The #sqlite3 docs say that indexed by should not be used for query design -- only to prevent regressions. But what is the alternative? I have a #database where most queries are similar to the following:

select count(distinct tags.file) from tags indexed by tags_tag_nocase join meta on tags.file = meta.file where meta.trash = 0 and (tags.tag = 'foo' or tags.tag like 'foo.%')

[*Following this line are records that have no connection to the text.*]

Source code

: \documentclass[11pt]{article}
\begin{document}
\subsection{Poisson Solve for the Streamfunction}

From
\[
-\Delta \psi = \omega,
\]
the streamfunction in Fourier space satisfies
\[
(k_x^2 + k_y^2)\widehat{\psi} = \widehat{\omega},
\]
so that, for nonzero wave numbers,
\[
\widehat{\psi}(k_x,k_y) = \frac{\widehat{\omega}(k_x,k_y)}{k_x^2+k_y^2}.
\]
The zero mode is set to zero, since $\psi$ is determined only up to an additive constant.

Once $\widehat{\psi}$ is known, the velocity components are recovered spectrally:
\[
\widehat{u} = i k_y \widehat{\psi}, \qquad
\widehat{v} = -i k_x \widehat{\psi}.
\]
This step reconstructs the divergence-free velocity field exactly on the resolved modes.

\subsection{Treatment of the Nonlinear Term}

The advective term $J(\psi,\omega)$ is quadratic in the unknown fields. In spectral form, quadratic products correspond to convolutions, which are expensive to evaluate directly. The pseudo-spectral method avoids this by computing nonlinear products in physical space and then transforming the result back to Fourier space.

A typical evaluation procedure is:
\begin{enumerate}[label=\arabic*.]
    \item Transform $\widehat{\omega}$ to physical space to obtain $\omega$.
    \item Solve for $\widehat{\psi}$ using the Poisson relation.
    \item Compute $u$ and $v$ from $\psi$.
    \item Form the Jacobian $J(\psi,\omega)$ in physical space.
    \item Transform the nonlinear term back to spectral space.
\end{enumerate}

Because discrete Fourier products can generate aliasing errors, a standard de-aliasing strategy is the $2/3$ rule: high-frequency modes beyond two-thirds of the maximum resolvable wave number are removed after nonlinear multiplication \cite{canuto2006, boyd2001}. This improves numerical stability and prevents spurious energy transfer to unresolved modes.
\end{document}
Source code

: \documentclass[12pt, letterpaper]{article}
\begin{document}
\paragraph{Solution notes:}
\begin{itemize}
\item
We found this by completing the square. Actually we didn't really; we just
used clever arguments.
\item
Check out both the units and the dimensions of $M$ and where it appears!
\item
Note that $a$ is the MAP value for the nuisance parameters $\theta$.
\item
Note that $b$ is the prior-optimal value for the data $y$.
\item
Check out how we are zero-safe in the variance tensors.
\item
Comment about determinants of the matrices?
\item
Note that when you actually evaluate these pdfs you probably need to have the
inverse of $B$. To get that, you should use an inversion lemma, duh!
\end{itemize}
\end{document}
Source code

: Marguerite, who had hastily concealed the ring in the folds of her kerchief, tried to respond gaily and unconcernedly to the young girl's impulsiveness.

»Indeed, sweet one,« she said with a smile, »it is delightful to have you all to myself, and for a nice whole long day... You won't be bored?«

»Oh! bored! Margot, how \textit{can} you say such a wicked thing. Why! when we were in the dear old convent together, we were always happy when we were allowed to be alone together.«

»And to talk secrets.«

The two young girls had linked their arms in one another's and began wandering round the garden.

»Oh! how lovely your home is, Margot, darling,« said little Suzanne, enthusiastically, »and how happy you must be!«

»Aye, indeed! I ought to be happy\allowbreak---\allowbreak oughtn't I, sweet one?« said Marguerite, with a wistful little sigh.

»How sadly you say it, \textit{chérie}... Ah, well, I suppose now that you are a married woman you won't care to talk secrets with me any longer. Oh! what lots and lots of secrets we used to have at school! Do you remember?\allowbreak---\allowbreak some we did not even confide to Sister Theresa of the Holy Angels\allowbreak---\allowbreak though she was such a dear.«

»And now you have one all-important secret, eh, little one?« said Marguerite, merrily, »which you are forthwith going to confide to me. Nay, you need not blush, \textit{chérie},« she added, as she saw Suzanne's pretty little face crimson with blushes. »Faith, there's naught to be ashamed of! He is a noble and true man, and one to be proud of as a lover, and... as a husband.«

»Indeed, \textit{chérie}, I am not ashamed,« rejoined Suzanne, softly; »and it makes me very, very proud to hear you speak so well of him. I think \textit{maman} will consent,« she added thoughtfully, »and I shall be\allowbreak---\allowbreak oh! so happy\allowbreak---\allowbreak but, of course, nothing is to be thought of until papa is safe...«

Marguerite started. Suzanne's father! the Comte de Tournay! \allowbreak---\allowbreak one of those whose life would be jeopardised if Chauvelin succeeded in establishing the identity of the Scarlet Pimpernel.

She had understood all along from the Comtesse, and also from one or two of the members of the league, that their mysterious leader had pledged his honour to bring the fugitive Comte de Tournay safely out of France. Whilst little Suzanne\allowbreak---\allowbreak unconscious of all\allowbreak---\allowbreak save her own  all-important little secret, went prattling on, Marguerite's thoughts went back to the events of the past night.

Without any indexed by clause, the best I can get with this query is about 170ms. With the clause shown, it takes about 80ms. I've tried peppering in "likely" and "unlikely", but this is not an improvement

Some key facts about the data:

  • about 64K rows in tags, and 10K in meta
  • At most 10% of rows in tags can be expected to fulfill either of the tags.tag clauses
  • 90% of rows in meta have meta.trash=0

#sqlite

#sqlite3 #database #sqlite I have a strong preference for solutions I can make work with pypika, since there are parts of the codebase that are not conducive to prepared statements and that's what I use for query building. I haven't looked into how to make the indexed by and likely/unlikely work with pypika yet

Side note: I swear I did something earlier today that made the query complete in 40ms (still with the indexed by)and I'm losing my marbles trying to recreate that

a correction:

There are some values of `foo` where much more than 10% of rows in `tags` match, but for these cases, the inclusion or exclusion of `indexed by` doesn't affect performance. But for the more common (and more restrictive) values of `foo`, it's still a major benefit

also I monkey-patched in an `indexed_by` builder method for PyPika tables

well

I ran ANALYZE. indexed by no longer affects performance, but it's slower than indexed by was before. 120ms

I might scream

#sqlite3 #database